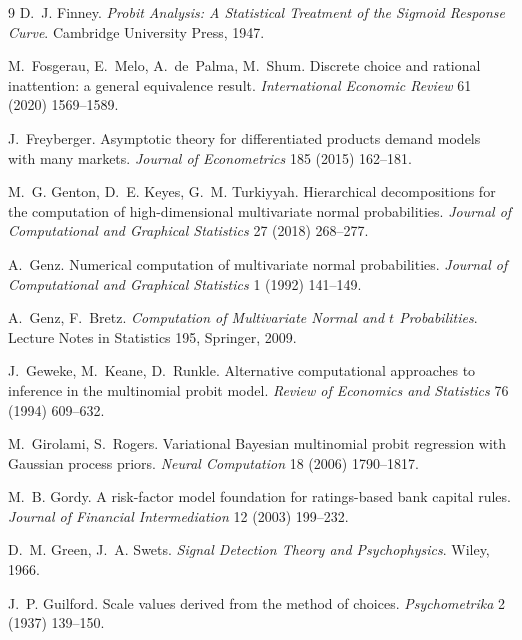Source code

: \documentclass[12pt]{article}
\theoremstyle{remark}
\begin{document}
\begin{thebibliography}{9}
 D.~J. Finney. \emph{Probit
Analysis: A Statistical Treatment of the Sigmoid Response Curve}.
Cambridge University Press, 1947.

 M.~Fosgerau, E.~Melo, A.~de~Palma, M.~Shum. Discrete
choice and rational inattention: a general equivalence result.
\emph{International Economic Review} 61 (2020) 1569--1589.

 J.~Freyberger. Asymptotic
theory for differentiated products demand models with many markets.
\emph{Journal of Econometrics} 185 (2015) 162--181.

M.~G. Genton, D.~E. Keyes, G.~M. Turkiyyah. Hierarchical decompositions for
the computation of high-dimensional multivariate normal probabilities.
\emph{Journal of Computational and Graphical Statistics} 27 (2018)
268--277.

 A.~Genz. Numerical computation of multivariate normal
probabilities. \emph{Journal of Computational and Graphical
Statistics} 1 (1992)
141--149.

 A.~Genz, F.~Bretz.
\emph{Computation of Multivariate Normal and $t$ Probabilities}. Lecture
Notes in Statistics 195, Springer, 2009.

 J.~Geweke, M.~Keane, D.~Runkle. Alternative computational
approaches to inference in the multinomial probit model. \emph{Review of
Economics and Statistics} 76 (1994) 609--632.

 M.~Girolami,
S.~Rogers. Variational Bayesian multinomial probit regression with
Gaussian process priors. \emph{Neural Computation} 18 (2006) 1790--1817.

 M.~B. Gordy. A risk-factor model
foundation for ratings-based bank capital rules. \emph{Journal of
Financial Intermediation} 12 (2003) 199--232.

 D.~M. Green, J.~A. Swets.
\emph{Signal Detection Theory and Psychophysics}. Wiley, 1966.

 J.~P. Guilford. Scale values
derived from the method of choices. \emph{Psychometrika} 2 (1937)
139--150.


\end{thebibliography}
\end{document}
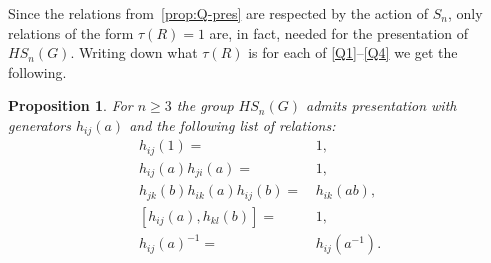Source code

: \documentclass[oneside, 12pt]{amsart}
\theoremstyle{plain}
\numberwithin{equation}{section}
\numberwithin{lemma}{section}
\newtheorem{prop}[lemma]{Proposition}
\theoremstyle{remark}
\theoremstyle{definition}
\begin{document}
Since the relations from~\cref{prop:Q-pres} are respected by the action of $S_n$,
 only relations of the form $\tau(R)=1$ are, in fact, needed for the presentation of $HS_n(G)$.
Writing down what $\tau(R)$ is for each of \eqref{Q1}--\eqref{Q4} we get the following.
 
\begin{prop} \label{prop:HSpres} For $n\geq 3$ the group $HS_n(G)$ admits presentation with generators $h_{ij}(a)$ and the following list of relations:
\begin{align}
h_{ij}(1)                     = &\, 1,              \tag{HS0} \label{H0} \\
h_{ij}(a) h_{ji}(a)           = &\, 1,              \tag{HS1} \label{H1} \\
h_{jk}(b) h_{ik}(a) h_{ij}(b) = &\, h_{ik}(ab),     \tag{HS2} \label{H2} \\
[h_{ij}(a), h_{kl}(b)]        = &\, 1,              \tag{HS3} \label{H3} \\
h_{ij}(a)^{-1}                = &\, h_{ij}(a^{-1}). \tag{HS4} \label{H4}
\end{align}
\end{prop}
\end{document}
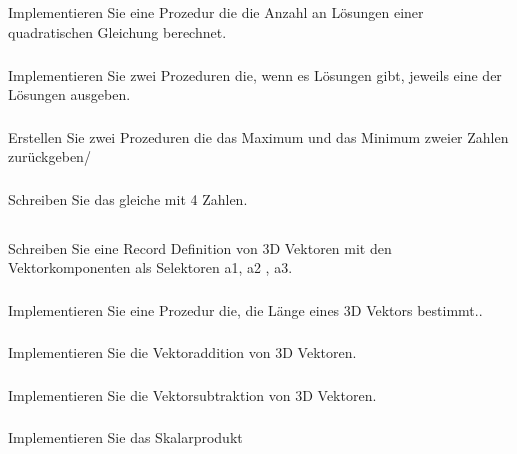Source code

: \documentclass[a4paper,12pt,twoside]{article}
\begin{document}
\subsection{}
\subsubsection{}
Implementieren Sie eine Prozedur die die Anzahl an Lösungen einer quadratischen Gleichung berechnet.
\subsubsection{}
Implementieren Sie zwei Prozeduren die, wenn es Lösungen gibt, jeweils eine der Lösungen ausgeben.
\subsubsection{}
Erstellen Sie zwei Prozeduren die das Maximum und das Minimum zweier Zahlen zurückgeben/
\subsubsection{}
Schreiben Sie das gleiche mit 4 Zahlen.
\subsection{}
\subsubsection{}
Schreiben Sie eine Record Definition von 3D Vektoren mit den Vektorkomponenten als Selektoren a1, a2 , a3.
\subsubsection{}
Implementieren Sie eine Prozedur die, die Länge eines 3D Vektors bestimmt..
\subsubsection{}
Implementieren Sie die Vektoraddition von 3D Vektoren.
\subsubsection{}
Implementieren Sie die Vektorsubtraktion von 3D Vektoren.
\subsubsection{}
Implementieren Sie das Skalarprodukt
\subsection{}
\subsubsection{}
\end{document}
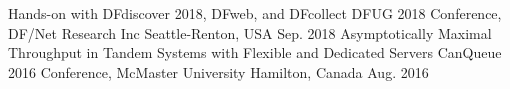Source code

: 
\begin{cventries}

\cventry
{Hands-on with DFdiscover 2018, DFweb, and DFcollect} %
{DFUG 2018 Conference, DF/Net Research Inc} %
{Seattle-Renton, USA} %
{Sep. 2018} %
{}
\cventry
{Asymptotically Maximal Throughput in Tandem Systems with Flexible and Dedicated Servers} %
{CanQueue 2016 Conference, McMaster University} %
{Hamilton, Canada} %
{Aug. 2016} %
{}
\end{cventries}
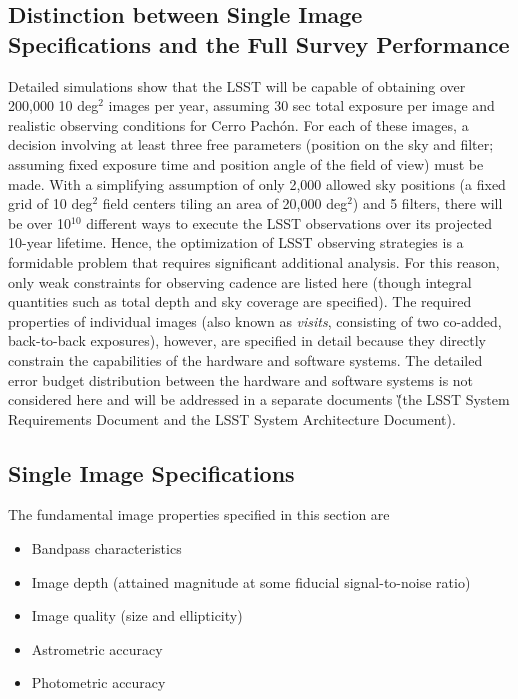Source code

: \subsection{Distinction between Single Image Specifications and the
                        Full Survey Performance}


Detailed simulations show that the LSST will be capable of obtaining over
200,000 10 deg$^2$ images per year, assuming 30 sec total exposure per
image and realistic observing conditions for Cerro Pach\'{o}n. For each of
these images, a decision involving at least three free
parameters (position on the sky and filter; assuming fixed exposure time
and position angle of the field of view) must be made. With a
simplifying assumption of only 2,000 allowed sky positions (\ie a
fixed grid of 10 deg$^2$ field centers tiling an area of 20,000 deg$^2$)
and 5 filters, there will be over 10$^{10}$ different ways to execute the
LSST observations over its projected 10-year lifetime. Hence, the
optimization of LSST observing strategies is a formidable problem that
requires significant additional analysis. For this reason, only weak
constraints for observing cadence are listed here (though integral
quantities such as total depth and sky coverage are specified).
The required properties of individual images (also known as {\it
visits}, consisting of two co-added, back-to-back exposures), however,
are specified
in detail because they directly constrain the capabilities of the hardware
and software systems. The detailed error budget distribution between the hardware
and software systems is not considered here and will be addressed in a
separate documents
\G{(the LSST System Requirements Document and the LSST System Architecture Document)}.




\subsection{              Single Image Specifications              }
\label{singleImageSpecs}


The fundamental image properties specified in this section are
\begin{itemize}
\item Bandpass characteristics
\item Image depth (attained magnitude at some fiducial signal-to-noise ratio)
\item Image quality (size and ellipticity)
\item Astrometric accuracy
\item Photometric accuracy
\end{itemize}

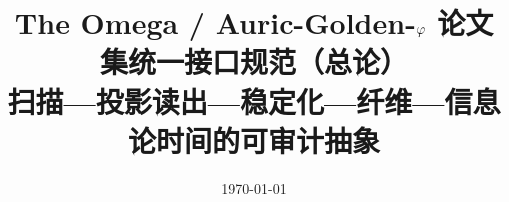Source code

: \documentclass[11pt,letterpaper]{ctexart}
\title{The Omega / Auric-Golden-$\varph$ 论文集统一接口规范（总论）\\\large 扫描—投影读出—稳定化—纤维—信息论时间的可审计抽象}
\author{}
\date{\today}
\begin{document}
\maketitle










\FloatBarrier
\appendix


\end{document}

★ ★ ★ ★

**What to do**
Your answer must be the lines from the opening line of the entries through the line holding "choice and rational", written out exactly and without any picture.

**Response**
Source code

: \documentclass[12pt]{article}
\theoremstyle{remark}
\begin{document}
\begin{thebibliography}{9}
 D.~J. Finney. \emph{Probit
Analysis: A Statistical Treatment of the Sigmoid Response Curve}.
Cambridge University Press, 1947.

 M.~Fosgerau, E.~Melo, A.~de~Palma, M.~Shum. Discrete
choice and rational inattention: a general equivalence result.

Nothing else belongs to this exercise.